**WORK TO BE COMPLETED**. Go through the data and copy every line in which "Version" appears.

**SOURCE MATERIAL**.
[Start of Attachment]

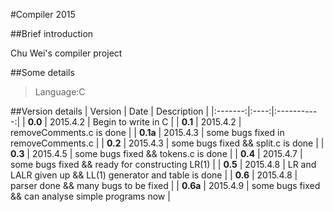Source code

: #Compiler 2015

##Brief introduction

Chu Wei's compiler project

##Some details

>Language:C

##Version details
| Version | Date | Description |
|:-------:|:----:|:-----------:|
| **0.0** | 2015.4.2 | Begin to write in C |
| **0.1** | 2015.4.2 | removeComments.c is done |
| **0.1a** | 2015.4.3 | some bugs fixed in removeComments.c |
| **0.2** | 2015.4.3 | some bugs fixed && split.c is done |
| **0.3** | 2015.4.5 | some bugs fixed && tokens.c is done |
| **0.4** | 2015.4.7 | some bugs fixed && ready for constructing LR(1) |
| **0.5** | 2015.4.8 | LR and LALR given up && LL(1) generator and table is done |
| **0.6** | 2015.4.8 | parser done && many bugs to be fixed |
| **0.6a** | 2015.4.9 | some bugs fixed && can analyse simple programs now |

[End of Attachment]

**SOLUTION TO THIS TASK**.
##Version details
| Version | Date | Description |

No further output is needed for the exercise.